-- What this task involves --
If a line in the data holds the string "trees", list it.
+===+
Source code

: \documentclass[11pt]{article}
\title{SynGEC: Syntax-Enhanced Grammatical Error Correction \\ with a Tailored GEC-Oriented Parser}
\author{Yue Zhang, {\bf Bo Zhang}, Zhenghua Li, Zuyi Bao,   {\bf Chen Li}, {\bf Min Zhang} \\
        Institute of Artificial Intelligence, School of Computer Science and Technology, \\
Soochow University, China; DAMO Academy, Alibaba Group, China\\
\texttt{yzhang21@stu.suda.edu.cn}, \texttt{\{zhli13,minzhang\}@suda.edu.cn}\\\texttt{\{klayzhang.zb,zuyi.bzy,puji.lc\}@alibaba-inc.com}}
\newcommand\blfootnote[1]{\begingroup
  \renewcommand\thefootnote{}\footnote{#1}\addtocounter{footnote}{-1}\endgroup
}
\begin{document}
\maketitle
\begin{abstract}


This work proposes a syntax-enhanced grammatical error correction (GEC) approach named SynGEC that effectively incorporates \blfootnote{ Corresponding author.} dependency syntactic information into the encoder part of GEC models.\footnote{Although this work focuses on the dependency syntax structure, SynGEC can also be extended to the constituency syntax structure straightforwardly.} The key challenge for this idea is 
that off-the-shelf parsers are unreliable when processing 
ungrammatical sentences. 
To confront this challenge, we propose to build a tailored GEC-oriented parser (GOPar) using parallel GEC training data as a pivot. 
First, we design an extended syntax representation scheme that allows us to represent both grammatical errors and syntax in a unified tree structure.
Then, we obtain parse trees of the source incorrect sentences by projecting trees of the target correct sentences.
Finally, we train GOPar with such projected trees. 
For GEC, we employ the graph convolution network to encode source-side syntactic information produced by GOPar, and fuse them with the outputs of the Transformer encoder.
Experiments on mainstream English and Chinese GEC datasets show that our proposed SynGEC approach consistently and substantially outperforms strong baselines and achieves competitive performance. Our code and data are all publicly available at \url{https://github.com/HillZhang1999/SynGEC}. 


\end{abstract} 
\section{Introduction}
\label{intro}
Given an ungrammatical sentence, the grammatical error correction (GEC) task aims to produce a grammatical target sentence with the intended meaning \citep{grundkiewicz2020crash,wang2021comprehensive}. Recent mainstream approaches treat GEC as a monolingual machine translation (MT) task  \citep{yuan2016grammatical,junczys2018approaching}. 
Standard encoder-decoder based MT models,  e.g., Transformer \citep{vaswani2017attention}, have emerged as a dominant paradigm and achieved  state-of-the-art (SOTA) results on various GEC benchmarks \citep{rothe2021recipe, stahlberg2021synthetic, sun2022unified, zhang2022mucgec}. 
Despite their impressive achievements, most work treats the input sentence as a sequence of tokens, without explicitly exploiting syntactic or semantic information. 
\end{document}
+===+
-- Answer below --
Then, we obtain parse trees of the source incorrect sentences by projecting trees of the target correct sentences.
Finally, we train GOPar with such projected trees. 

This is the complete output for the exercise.